Leeds after lockdown: How more cycle routes can reduce air pollution levels

Since the start of Lockdown seven weeks ago, UK air pollution levels have dropped and bicycle sales have soared as transport and industry have been grounded to a halt amidst growing public fears of contracting the virus.

Air quality improvements have been reported globally from India to China as a result of Lockdown measures being enforced since March. An image of Dehli circulated across social media weeks ago showing the dramatic difference of Lockdown on the cities air quality index.

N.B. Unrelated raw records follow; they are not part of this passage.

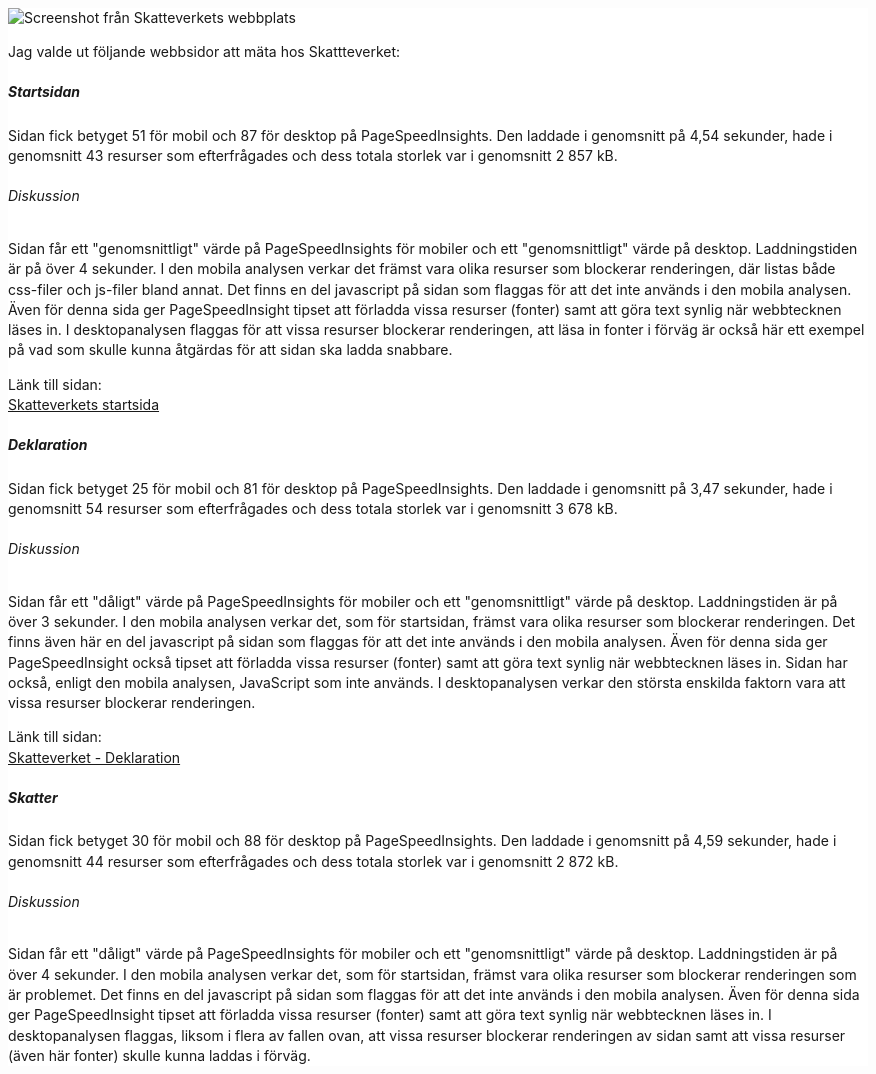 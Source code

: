 
<picture>
<source media="(min-width: 668px)" srcset="../image/skatteverket.png?q=70&w=600" alt="Screenshot från Skatteverkets webbplats">
<source media="(min-width: 376px)" srcset="../image/skatteverket.png?q=70&w=325" alt="Screenshot från Skatteverkets webbplats">
<img class= "report-image" src="../image/skatteverket.png?q=70&w=270" alt="Screenshot från Skatteverkets webbplats">
</picture>


Jag valde ut följande webbsidor att mäta hos Skattteverket:

##### Startsidan
Sidan fick betyget 51 för mobil och 87 för desktop på PageSpeedInsights. Den laddade i genomsnitt på 4,54 sekunder, hade i genomsnitt 43 resurser som efterfrågades och dess totala storlek var i genomsnitt 2 857 kB.

###### Diskussion
Sidan får ett "genomsnittligt" värde på PageSpeedInsights för mobiler och ett "genomsnittligt" värde på desktop. Laddningstiden är på över 4 sekunder. I den mobila analysen verkar det främst vara olika resurser som blockerar renderingen, där listas både css-filer och js-filer bland annat. Det finns en del javascript på sidan som flaggas för att det inte används i den mobila analysen. Även för denna sida ger PageSpeedInsight tipset att förladda vissa resurser (fonter) samt att göra text synlig när webbtecknen läses in. I desktopanalysen flaggas för att vissa resurser blockerar renderingen, att läsa in fonter i förväg är också här ett exempel på vad som skulle kunna åtgärdas för att sidan ska ladda snabbare.
  
Länk till sidan:  
[Skatteverkets startsida](https://www.skatteverket.se/)

##### Deklaration
Sidan fick betyget 25 för mobil och 81 för desktop på PageSpeedInsights. Den laddade i genomsnitt på 3,47 sekunder, hade i genomsnitt 54 resurser som efterfrågades och dess totala storlek var i genomsnitt 3 678 kB.

###### Diskussion
Sidan får ett "dåligt" värde på PageSpeedInsights för mobiler och ett "genomsnittligt" värde på desktop. Laddningstiden är på över 3 sekunder. I den mobila analysen verkar det, som för startsidan, främst vara olika resurser som blockerar renderingen. Det finns även här en del javascript på sidan som flaggas för att det inte används i den mobila analysen. Även för denna sida ger PageSpeedInsight också tipset att förladda vissa resurser (fonter) samt att göra text synlig när webbtecknen läses in. Sidan har också, enligt den mobila analysen, JavaScript som inte används. I desktopanalysen verkar den största enskilda faktorn vara att vissa resurser blockerar renderingen.
  
Länk till sidan:  
[Skatteverket - Deklaration](https://skatteverket.se/privat/deklaration.html)

##### Skatter
Sidan fick betyget 30 för mobil och 88 för desktop på PageSpeedInsights. Den laddade i genomsnitt på 4,59 sekunder, hade i genomsnitt 44 resurser som efterfrågades och dess totala storlek var i genomsnitt 2 872 kB.


###### Diskussion
Sidan får ett "dåligt" värde på PageSpeedInsights för mobiler och ett "genomsnittligt" värde på desktop. Laddningstiden är på över 4 sekunder. I den mobila analysen verkar det, som för startsidan, främst vara olika resurser som blockerar renderingen som är problemet. Det finns en del javascript på sidan som flaggas för att det inte används i den mobila analysen. Även för denna sida ger PageSpeedInsight tipset att förladda vissa resurser (fonter) samt att göra text synlig när webbtecknen läses in. I desktopanalysen flaggas, liksom i flera av fallen ovan, att vissa resurser blockerar renderingen av sidan samt att vissa resurser (även här fonter) skulle kunna laddas i förväg.
   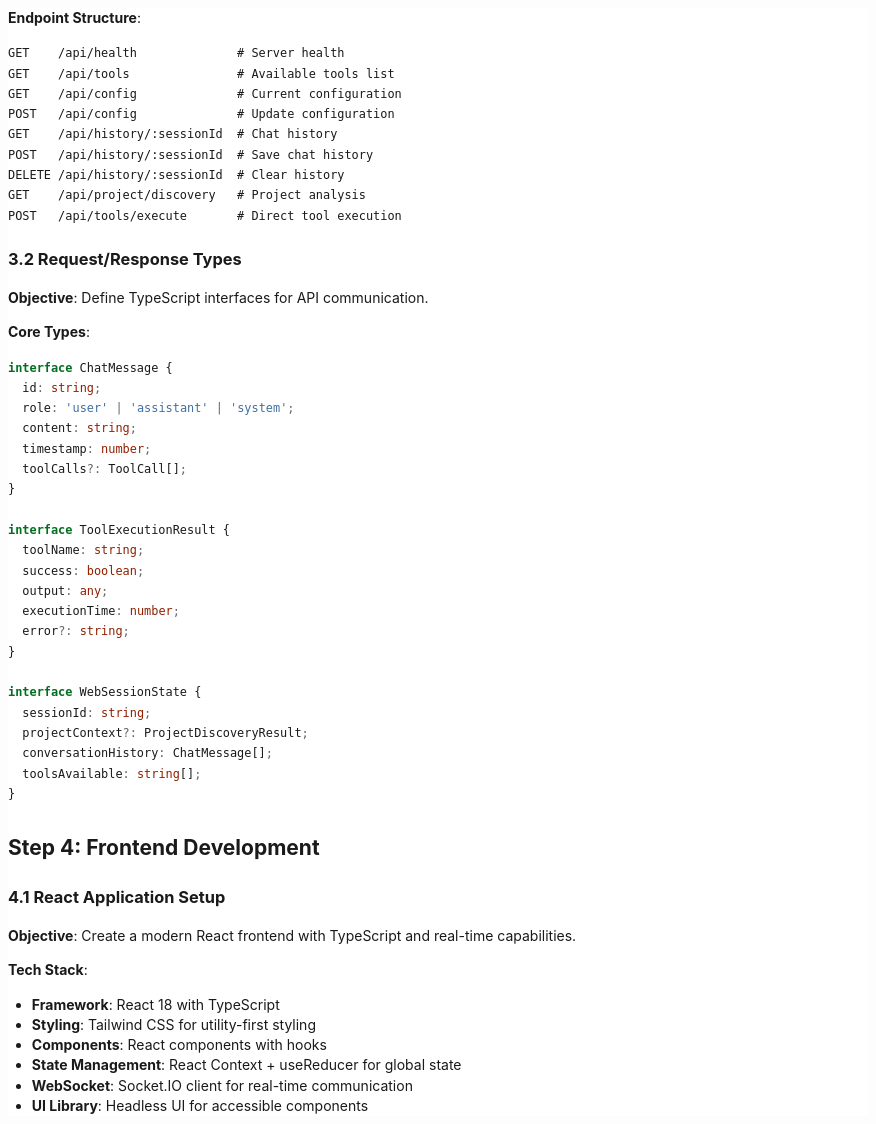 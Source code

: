 **Endpoint Structure**:
```
GET    /api/health              # Server health
GET    /api/tools               # Available tools list
GET    /api/config              # Current configuration
POST   /api/config              # Update configuration
GET    /api/history/:sessionId  # Chat history
POST   /api/history/:sessionId  # Save chat history
DELETE /api/history/:sessionId  # Clear history
GET    /api/project/discovery   # Project analysis
POST   /api/tools/execute       # Direct tool execution
```

### 3.2 Request/Response Types
**Objective**: Define TypeScript interfaces for API communication.

**Core Types**:
```typescript
interface ChatMessage {
  id: string;
  role: 'user' | 'assistant' | 'system';
  content: string;
  timestamp: number;
  toolCalls?: ToolCall[];
}

interface ToolExecutionResult {
  toolName: string;
  success: boolean;
  output: any;
  executionTime: number;
  error?: string;
}

interface WebSessionState {
  sessionId: string;
  projectContext?: ProjectDiscoveryResult;
  conversationHistory: ChatMessage[];
  toolsAvailable: string[];
}
```

## Step 4: Frontend Development

### 4.1 React Application Setup
**Objective**: Create a modern React frontend with TypeScript and real-time capabilities.

**Tech Stack**:
- **Framework**: React 18 with TypeScript
- **Styling**: Tailwind CSS for utility-first styling
- **Components**: React components with hooks
- **State Management**: React Context + useReducer for global state
- **WebSocket**: Socket.IO client for real-time communication
- **UI Library**: Headless UI for accessible components
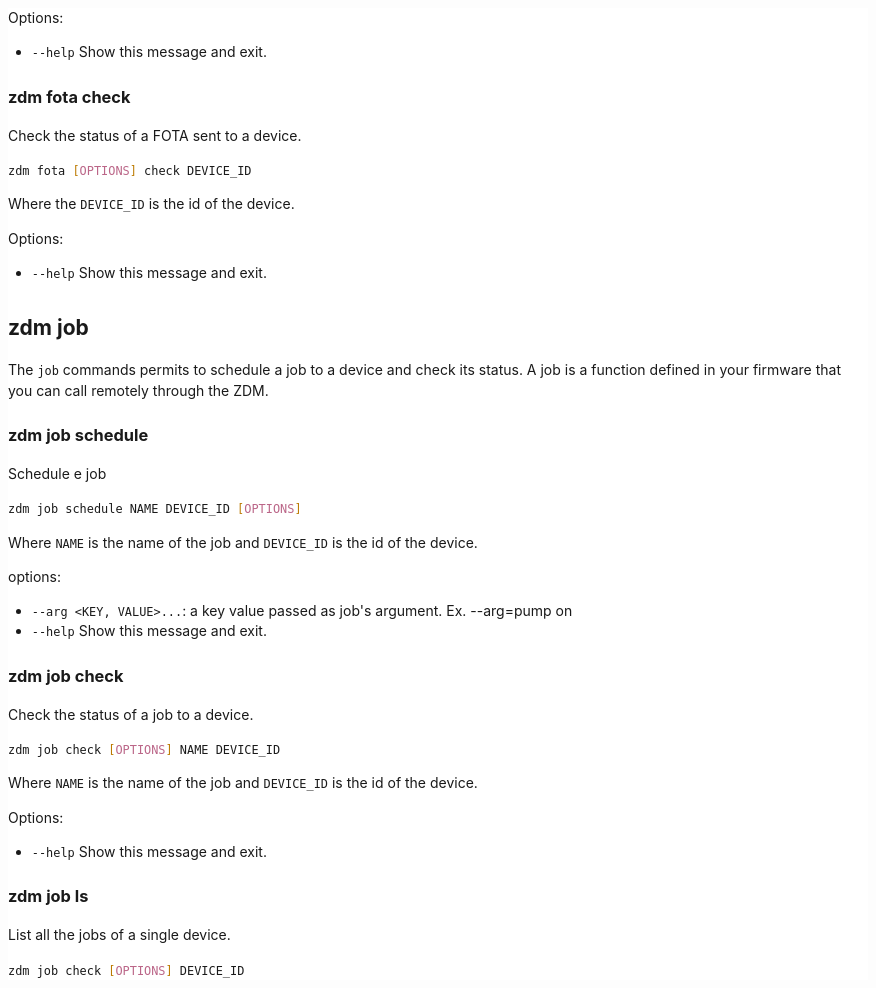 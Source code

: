 Options:

* `--help`  Show this message and exit.



### zdm fota check
Check the status of a FOTA sent  to a device.

```bash
zdm fota [OPTIONS] check DEVICE_ID
```
Where the `DEVICE_ID` is the id of the device.

Options:

* `--help`  Show this message and exit.



## zdm job
The `job` commands permits to schedule a job to a device and check its status.
A job is a function defined in your firmware that you can call remotely through the ZDM.


### zdm job schedule
Schedule e job 

```bash
zdm job schedule NAME DEVICE_ID [OPTIONS]
```
Where `NAME` is the name of the job and  `DEVICE_ID` is the id of the device.

options:
*   `--arg <KEY, VALUE>...`: a key value passed as job's argument. Ex. --arg=pump on
* `--help`  Show this message and exit.


### zdm job check

Check the status of a job to a device.

```bash
zdm job check [OPTIONS] NAME DEVICE_ID
```

Where `NAME` is the name of the job and  `DEVICE_ID` is the id of the device.

Options:

* `--help`  Show this message and exit.


### zdm job ls
List all the jobs of a single device.  

```bash
zdm job check [OPTIONS] DEVICE_ID
```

In the UK, the cycling industry has boomed and now there are expectations for cities to adapt by creating more pedestrian and cycle routes. Indeed, cycle-to-work schemes have led to a 200% increase in bicycle orders from people working for emergency services and Halfords shares have soared by 23%.

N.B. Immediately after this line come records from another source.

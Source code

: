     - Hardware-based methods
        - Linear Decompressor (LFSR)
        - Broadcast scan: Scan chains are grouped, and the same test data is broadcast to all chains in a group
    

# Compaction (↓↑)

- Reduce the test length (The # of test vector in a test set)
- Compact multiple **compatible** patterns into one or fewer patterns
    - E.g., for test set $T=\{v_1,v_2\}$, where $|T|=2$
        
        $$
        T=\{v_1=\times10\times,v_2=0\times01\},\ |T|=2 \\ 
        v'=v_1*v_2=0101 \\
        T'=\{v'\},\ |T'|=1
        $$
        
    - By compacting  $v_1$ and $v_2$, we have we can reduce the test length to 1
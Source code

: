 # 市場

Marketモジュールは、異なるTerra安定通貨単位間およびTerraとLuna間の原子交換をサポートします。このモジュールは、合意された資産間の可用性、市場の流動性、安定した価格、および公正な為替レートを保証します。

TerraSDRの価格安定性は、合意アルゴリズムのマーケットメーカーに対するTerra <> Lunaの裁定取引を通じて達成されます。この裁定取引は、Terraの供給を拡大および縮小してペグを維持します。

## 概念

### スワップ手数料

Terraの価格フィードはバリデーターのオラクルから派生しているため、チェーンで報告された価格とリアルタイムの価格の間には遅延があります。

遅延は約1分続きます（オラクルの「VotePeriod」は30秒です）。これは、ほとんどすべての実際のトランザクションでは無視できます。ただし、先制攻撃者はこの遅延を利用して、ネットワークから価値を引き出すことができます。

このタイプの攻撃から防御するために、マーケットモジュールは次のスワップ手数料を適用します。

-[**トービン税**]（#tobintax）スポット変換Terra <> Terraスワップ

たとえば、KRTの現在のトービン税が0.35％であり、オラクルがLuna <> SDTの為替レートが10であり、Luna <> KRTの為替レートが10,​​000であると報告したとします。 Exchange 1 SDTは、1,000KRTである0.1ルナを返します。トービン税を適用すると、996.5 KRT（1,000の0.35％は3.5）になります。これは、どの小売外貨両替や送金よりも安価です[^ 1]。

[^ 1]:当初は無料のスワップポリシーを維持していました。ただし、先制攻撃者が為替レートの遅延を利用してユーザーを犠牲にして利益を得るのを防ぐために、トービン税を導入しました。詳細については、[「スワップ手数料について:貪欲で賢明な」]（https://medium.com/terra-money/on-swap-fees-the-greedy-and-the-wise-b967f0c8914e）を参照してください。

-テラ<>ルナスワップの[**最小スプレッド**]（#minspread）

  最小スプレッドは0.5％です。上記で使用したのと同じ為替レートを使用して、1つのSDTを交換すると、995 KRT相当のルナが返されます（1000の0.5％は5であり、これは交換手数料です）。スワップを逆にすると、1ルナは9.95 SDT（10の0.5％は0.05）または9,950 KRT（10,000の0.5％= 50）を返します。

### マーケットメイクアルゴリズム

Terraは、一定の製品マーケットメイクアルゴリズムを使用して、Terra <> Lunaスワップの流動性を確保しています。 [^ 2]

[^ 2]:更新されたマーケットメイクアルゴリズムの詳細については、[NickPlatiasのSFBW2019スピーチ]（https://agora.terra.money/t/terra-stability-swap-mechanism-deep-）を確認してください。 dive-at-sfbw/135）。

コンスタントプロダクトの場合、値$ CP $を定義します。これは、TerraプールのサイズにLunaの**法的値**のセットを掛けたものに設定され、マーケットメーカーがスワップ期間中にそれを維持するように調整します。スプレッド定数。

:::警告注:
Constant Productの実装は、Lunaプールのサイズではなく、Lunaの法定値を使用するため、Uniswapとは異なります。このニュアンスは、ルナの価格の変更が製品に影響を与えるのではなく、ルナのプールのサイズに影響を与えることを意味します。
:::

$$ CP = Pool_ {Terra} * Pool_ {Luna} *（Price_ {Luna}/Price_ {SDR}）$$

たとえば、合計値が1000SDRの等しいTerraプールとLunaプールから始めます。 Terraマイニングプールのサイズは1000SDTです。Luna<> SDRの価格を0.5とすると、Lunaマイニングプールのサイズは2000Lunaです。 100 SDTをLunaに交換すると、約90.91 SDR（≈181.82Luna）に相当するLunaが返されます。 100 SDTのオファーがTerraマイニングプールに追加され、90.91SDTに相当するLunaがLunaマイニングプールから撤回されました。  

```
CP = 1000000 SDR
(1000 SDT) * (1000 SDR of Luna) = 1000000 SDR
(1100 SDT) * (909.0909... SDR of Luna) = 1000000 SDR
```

Equally, Nitrogen Oxide (NO2) pollution has dropped significantly across major UK cities. The Gryphon wanted to discover how the measures had affected Leeds, specifically the areas situated around the University campus.

An Environmental Information request from Leeds City Council revealed a significant drop in the average monthly concentrations of NO2 since Lockdown was enforced.

The data comes from two monitoring stations located at the junction of Otley Road and St Michaels Road and also at the junction of Woodhouse Lane and Northern Terrace. The stations monitor concentrations of Nitrogen Dioxide which is one of the main pollutants of concern from vehicle emissions.

Source: Leeds City Council/Defra

Source: Leeds City Council/Defra

The unit µg/m3 represents the concentration of NO2 in micrograms per cubic metre air.

The data revealed a staggering 52% drop in NO2 concentrations in and around one of Leeds busiest roads (Otley Road and St Michaels Road) and a decrease of 36% on the junction of Woodhouse Lane and Northern Terrace.

Professor Martyn Chipperfield who specialises in Atmospheric Chemistry at the University of Leeds said that regarding NO2 concentrations: “the air in April 2020 was certainly ‘cleaner’ than in the earlier months”.

He went on to explain that while “NO2 levels are affected by traffic emissions and other combustion sources (likely to be mainly traffic in Leeds), the levels are also affected by meteorology (winds, clouds), and there can be a natural decrease in emissions from winter into spring (less energy use) and the timing of Easter holidays.”

Although it is true that less traffic on the roads has played a significant part in the reduction of air pollution across Leeds and it is time for the council to consider how Leeds will adapt to be more climate-friendly.

The BBC reported that research from The Cycling UK Leeds looked at “English cities with a high cycling potential and has identified 99.2 miles of streets and roads” across all major UK cities which have the capacity to benefit from “temporary walking and cycling infrastructure.”

The concern is that the rise and fall of NO2 are entirely dependent on emissions which are bound to increase when people start moving again and when weather changes occur.

Maddy Sherratt

Image: Wikimedia Commons.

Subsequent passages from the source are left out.